Quando poi si trattò di scegliere quale data dedicare a questa manifestazione, la scelta cadde sul 1 maggio proprio per ricordare la triste sorte toccata agli operai di Chicago nel 1886.
Le celebrazioni del 1 maggio 1890, inaspettatamente, riscuotono un enorme successo sia nel nostro territorio che in altri paesi, e quella che avrebbe dovuto essere una rappresentazione unica, viene replicata anche l’anno seguente, ottenendo un analogo successo e inducendo la Seconda Internazionale a rendere permanente quella che, da lì in avanti, dovrà essere la "festa dei lavoratori di tutti i paesi".

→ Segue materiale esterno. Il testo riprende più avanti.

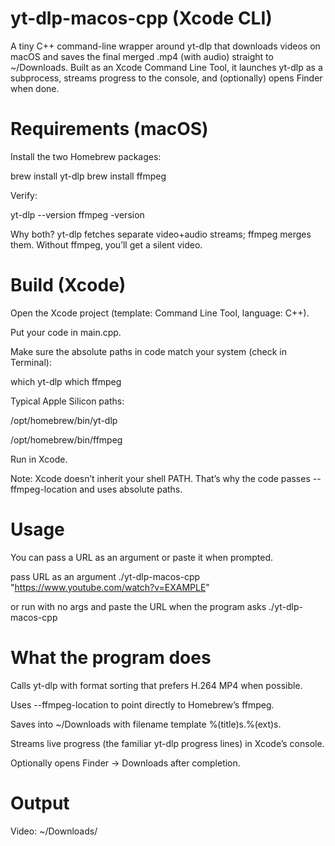 # yt-dlp-macos-cpp (Xcode CLI)

A tiny C++ command-line wrapper around yt-dlp that downloads videos on macOS and saves the final merged .mp4 (with audio) straight to ~/Downloads. 
Built as an Xcode Command Line Tool, it launches yt-dlp as a subprocess, streams progress to the console, and (optionally) opens Finder when done.

# Requirements (macOS)

Install the two Homebrew packages:

brew install yt-dlp
brew install ffmpeg


Verify:

yt-dlp --version
ffmpeg -version


Why both? yt-dlp fetches separate video+audio streams; ffmpeg merges them. Without ffmpeg, you’ll get a silent video.

# Build (Xcode)

Open the Xcode project (template: Command Line Tool, language: C++).

Put your code in main.cpp.

Make sure the absolute paths in code match your system (check in Terminal):

which yt-dlp
which ffmpeg


Typical Apple Silicon paths:

/opt/homebrew/bin/yt-dlp

/opt/homebrew/bin/ffmpeg

Run in Xcode.

Note: Xcode doesn’t inherit your shell PATH. That’s why the code passes --ffmpeg-location and uses absolute paths.

# Usage

You can pass a URL as an argument or paste it when prompted.

pass URL as an argument
./yt-dlp-macos-cpp "https://www.youtube.com/watch?v=EXAMPLE"

or run with no args and paste the URL when the program asks
./yt-dlp-macos-cpp

# What the program does

Calls yt-dlp with format sorting that prefers H.264 MP4 when possible.

Uses --ffmpeg-location to point directly to Homebrew’s ffmpeg.

Saves into ~/Downloads with filename template %(title)s.%(ext)s.

Streams live progress (the familiar yt-dlp progress lines) in Xcode’s console.

Optionally opens Finder → Downloads after completion.

# Output

Video: ~/Downloads/<Title>.mp4 (video+audio merged)

Audio-only (optional): If you add the flags below, you’ll get ~/Downloads/<Title>.mp3

To enable audio-only in your code, add to the yt-dlp args:

-x --audio-format mp3

# Common issues & fixes

Got video but no audio:
Install ffmpeg (brew install ffmpeg). If already installed, Xcode might not find it—ensure your code includes:

--ffmpeg-location "/opt/homebrew/bin/ffmpeg"


“yt-dlp not found”:
Use the absolute path from which yt-dlp in your code (e.g., /opt/homebrew/bin/yt-dlp).

File not in your project folder:
The app intentionally saves to ~/Downloads. Xcode’s working dir is a DerivedData path you don’t want to use.

Slow/blocked downloads:
Some sites rate-limit. Try again later or add --concurrent-fragments 4 for HLS sites.

# Example command (Terminal sanity check)

Use this once to confirm your environment is good (should produce an mp4 with audio in Downloads):

yt-dlp --ffmpeg-location /opt/homebrew/bin/ffmpeg \
  -f "bv*+ba/b" -S "vcodec:h264,res,ext" \
  --merge-output-format mp4 \
  -P ~/Downloads -o "%(title)s.%(ext)s" \
  "https://www.youtube.com/watch?v=EXAMPLE"

# macOS friendliness

Works on Apple Silicon and Intel Macs via Homebrew.

No Python/venv setup required (uses yt-dlp’s installed binary).

Uses $HOME so paths are username-agnostic.

Finder integration (open "$HOME/Downloads") for a native feel.

# Project structure (suggested)
.
├─ README.md
├─ .gitignore
└─ src/
   └─ main.cpp


.gitignore (minimal)

.DS_Store
/build
DerivedData/

# Legal

Only download content you have the right to download. Respect each site’s Terms of Service and local laws.

# License

MIT — do whatever you want, just include the license.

Negli Stati Uniti, o per relativo paradosso in altri paesi a regime dittatoriale, dal 1894 non si celebra il 1° Maggio.
È stato sostituito dal Labor Day che si celebra invece il primo lunedì di settembre ed è stato completamente ripulito da ogni valenza di rivendicazione sindacale e dei diritti sociali.
A Roma, la prima manifestazione del 1° Maggio a piazza Santa Croce in Gerusalemme finì con scontri, morti e arrestati tra gli operai. Dal 1891, quindi, la ricorrenza fu resa permanente e in Italia fu soppressa durante il ventennio fascista, quando fu sostituita dal Natale di Roma, il 21 aprile, per poi essere ristabilita nel 1945.
Il 1 maggio oggi
Con la crisi economica attuale, si sta verificando un altro grave tipo di avvenimento, e cioè il suicidio di molti lavoratori che perdono il posto di lavoro e non riescono a ricollocarsi, oppure di imprenditori che non riescono a far fronte alla crisi.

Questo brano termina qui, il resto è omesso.